- AVAILABLE RECORDS -
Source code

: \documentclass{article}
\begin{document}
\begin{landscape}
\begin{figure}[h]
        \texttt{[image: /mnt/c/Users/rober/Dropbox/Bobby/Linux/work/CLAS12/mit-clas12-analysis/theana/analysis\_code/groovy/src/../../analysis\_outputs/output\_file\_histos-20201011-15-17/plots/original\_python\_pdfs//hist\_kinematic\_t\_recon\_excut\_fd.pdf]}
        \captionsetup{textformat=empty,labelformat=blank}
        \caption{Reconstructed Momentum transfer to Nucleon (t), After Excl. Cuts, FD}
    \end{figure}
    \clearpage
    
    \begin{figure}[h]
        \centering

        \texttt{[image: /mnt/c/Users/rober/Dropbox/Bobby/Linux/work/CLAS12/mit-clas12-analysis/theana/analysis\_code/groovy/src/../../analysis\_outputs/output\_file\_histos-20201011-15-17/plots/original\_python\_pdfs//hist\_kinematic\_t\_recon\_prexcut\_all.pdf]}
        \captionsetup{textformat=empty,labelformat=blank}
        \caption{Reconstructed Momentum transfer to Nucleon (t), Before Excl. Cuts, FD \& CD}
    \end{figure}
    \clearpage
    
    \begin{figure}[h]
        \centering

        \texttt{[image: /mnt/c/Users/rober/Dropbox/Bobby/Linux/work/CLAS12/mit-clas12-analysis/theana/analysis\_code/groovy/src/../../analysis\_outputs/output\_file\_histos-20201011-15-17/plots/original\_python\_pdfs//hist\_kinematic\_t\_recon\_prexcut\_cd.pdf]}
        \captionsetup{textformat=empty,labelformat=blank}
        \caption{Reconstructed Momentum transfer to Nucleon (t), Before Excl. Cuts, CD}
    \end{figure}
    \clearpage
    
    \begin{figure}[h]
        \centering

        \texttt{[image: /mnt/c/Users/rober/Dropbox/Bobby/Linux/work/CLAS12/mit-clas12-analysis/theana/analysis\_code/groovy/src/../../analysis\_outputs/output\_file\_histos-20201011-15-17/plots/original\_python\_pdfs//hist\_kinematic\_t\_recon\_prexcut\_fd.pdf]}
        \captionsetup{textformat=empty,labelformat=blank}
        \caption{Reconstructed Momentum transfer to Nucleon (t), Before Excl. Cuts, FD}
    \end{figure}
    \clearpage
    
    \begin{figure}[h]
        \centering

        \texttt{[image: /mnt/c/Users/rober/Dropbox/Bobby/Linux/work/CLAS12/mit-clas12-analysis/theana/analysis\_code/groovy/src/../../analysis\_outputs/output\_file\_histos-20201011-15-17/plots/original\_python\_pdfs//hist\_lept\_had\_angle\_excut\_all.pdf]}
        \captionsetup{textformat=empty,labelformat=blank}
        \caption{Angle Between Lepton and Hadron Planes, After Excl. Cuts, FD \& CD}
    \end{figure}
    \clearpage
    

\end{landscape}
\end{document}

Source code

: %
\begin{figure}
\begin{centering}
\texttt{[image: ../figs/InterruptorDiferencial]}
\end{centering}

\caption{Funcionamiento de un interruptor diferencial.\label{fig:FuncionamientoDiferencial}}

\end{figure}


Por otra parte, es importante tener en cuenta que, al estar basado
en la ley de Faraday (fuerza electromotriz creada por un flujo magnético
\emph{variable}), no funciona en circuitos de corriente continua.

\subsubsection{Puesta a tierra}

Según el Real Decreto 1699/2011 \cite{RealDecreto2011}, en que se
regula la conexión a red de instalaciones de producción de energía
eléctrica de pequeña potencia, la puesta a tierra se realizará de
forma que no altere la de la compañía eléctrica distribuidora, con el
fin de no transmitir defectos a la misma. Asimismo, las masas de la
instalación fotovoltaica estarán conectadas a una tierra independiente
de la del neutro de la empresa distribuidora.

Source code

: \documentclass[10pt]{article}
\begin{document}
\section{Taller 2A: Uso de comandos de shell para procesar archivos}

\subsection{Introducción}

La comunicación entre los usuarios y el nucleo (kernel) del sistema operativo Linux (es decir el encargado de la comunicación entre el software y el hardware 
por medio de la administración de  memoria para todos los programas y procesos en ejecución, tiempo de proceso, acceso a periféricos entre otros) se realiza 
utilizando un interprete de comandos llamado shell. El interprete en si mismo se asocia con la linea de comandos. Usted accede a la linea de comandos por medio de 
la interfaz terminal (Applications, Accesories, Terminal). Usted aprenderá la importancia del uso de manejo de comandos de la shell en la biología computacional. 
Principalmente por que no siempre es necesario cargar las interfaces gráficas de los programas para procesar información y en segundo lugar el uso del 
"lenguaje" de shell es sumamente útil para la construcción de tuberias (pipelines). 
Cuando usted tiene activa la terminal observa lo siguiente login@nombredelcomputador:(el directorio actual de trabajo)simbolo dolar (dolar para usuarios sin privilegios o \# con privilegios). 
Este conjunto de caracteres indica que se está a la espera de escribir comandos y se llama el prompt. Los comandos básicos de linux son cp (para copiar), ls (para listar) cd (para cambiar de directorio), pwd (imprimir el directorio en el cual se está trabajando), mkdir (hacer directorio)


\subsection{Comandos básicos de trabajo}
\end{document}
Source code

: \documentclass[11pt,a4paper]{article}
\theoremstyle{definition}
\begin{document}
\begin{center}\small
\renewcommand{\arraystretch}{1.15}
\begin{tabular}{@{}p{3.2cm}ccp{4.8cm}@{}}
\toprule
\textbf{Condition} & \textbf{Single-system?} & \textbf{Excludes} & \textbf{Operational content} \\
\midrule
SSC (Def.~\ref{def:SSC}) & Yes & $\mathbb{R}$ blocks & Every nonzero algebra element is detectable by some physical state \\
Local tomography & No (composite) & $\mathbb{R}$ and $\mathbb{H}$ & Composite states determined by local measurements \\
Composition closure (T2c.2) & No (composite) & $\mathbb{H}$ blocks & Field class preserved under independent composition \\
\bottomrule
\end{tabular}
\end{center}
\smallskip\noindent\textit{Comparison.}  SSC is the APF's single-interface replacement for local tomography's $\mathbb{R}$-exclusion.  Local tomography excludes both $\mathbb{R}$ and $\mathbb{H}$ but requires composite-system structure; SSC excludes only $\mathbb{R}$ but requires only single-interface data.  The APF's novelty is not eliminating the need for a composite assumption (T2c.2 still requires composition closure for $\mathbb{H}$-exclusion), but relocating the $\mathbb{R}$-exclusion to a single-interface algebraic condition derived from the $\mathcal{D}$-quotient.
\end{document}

- TASK DESCRIPTION -
Reproduce the whole of the records exactly, so that no line differs from the source above.

- YOUR SOLUTION -
Source code

: \documentclass{article}
\begin{document}
\begin{landscape}
\begin{figure}[h]
        \texttt{[image: /mnt/c/Users/rober/Dropbox/Bobby/Linux/work/CLAS12/mit-clas12-analysis/theana/analysis\_code/groovy/src/../../analysis\_outputs/output\_file\_histos-20201011-15-17/plots/original\_python\_pdfs//hist\_kinematic\_t\_recon\_excut\_fd.pdf]}
        \captionsetup{textformat=empty,labelformat=blank}
        \caption{Reconstructed Momentum transfer to Nucleon (t), After Excl. Cuts, FD}
    \end{figure}
    \clearpage
    
    \begin{figure}[h]
        \centering

        \texttt{[image: /mnt/c/Users/rober/Dropbox/Bobby/Linux/work/CLAS12/mit-clas12-analysis/theana/analysis\_code/groovy/src/../../analysis\_outputs/output\_file\_histos-20201011-15-17/plots/original\_python\_pdfs//hist\_kinematic\_t\_recon\_prexcut\_all.pdf]}
        \captionsetup{textformat=empty,labelformat=blank}
        \caption{Reconstructed Momentum transfer to Nucleon (t), Before Excl. Cuts, FD \& CD}
    \end{figure}
    \clearpage
    
    \begin{figure}[h]
        \centering

        \texttt{[image: /mnt/c/Users/rober/Dropbox/Bobby/Linux/work/CLAS12/mit-clas12-analysis/theana/analysis\_code/groovy/src/../../analysis\_outputs/output\_file\_histos-20201011-15-17/plots/original\_python\_pdfs//hist\_kinematic\_t\_recon\_prexcut\_cd.pdf]}
        \captionsetup{textformat=empty,labelformat=blank}
        \caption{Reconstructed Momentum transfer to Nucleon (t), Before Excl. Cuts, CD}
    \end{figure}
    \clearpage
    
    \begin{figure}[h]
        \centering

        \texttt{[image: /mnt/c/Users/rober/Dropbox/Bobby/Linux/work/CLAS12/mit-clas12-analysis/theana/analysis\_code/groovy/src/../../analysis\_outputs/output\_file\_histos-20201011-15-17/plots/original\_python\_pdfs//hist\_kinematic\_t\_recon\_prexcut\_fd.pdf]}
        \captionsetup{textformat=empty,labelformat=blank}
        \caption{Reconstructed Momentum transfer to Nucleon (t), Before Excl. Cuts, FD}
    \end{figure}
    \clearpage
    
    \begin{figure}[h]
        \centering

        \texttt{[image: /mnt/c/Users/rober/Dropbox/Bobby/Linux/work/CLAS12/mit-clas12-analysis/theana/analysis\_code/groovy/src/../../analysis\_outputs/output\_file\_histos-20201011-15-17/plots/original\_python\_pdfs//hist\_lept\_had\_angle\_excut\_all.pdf]}
        \captionsetup{textformat=empty,labelformat=blank}
        \caption{Angle Between Lepton and Hadron Planes, After Excl. Cuts, FD \& CD}
    \end{figure}
    \clearpage
    

\end{landscape}
\end{document}

Source code

: %
\begin{figure}
\begin{centering}
\texttt{[image: ../figs/InterruptorDiferencial]}
\end{centering}

\caption{Funcionamiento de un interruptor diferencial.\label{fig:FuncionamientoDiferencial}}

\end{figure}


Por otra parte, es importante tener en cuenta que, al estar basado
en la ley de Faraday (fuerza electromotriz creada por un flujo magnético
\emph{variable}), no funciona en circuitos de corriente continua.

\subsubsection{Puesta a tierra}

Según el Real Decreto 1699/2011 \cite{RealDecreto2011}, en que se
regula la conexión a red de instalaciones de producción de energía
eléctrica de pequeña potencia, la puesta a tierra se realizará de
forma que no altere la de la compañía eléctrica distribuidora, con el
fin de no transmitir defectos a la misma. Asimismo, las masas de la
instalación fotovoltaica estarán conectadas a una tierra independiente
de la del neutro de la empresa distribuidora.

Source code

: \documentclass[10pt]{article}
\begin{document}
\section{Taller 2A: Uso de comandos de shell para procesar archivos}

\subsection{Introducción}

La comunicación entre los usuarios y el nucleo (kernel) del sistema operativo Linux (es decir el encargado de la comunicación entre el software y el hardware 
por medio de la administración de  memoria para todos los programas y procesos en ejecución, tiempo de proceso, acceso a periféricos entre otros) se realiza 
utilizando un interprete de comandos llamado shell. El interprete en si mismo se asocia con la linea de comandos. Usted accede a la linea de comandos por medio de 
la interfaz terminal (Applications, Accesories, Terminal). Usted aprenderá la importancia del uso de manejo de comandos de la shell en la biología computacional. 
Principalmente por que no siempre es necesario cargar las interfaces gráficas de los programas para procesar información y en segundo lugar el uso del 
"lenguaje" de shell es sumamente útil para la construcción de tuberias (pipelines). 
Cuando usted tiene activa la terminal observa lo siguiente login@nombredelcomputador:(el directorio actual de trabajo)simbolo dolar (dolar para usuarios sin privilegios o \# con privilegios). 
Este conjunto de caracteres indica que se está a la espera de escribir comandos y se llama el prompt. Los comandos básicos de linux son cp (para copiar), ls (para listar) cd (para cambiar de directorio), pwd (imprimir el directorio en el cual se está trabajando), mkdir (hacer directorio)


\subsection{Comandos básicos de trabajo}
\end{document}
Source code

: \documentclass[11pt,a4paper]{article}
\theoremstyle{definition}
\begin{document}
\begin{center}\small
\renewcommand{\arraystretch}{1.15}
\begin{tabular}{@{}p{3.2cm}ccp{4.8cm}@{}}
\toprule
\textbf{Condition} & \textbf{Single-system?} & \textbf{Excludes} & \textbf{Operational content} \\
\midrule
SSC (Def.~\ref{def:SSC}) & Yes & $\mathbb{R}$ blocks & Every nonzero algebra element is detectable by some physical state \\
Local tomography & No (composite) & $\mathbb{R}$ and $\mathbb{H}$ & Composite states determined by local measurements \\
Composition closure (T2c.2) & No (composite) & $\mathbb{H}$ blocks & Field class preserved under independent composition \\
\bottomrule
\end{tabular}
\end{center}
\smallskip\noindent\textit{Comparison.}  SSC is the APF's single-interface replacement for local tomography's $\mathbb{R}$-exclusion.  Local tomography excludes both $\mathbb{R}$ and $\mathbb{H}$ but requires composite-system structure; SSC excludes only $\mathbb{R}$ but requires only single-interface data.  The APF's novelty is not eliminating the need for a composite assumption (T2c.2 still requires composition closure for $\mathbb{H}$-exclusion), but relocating the $\mathbb{R}$-exclusion to a single-interface algebraic condition derived from the $\mathcal{D}$-quotient.
\end{document}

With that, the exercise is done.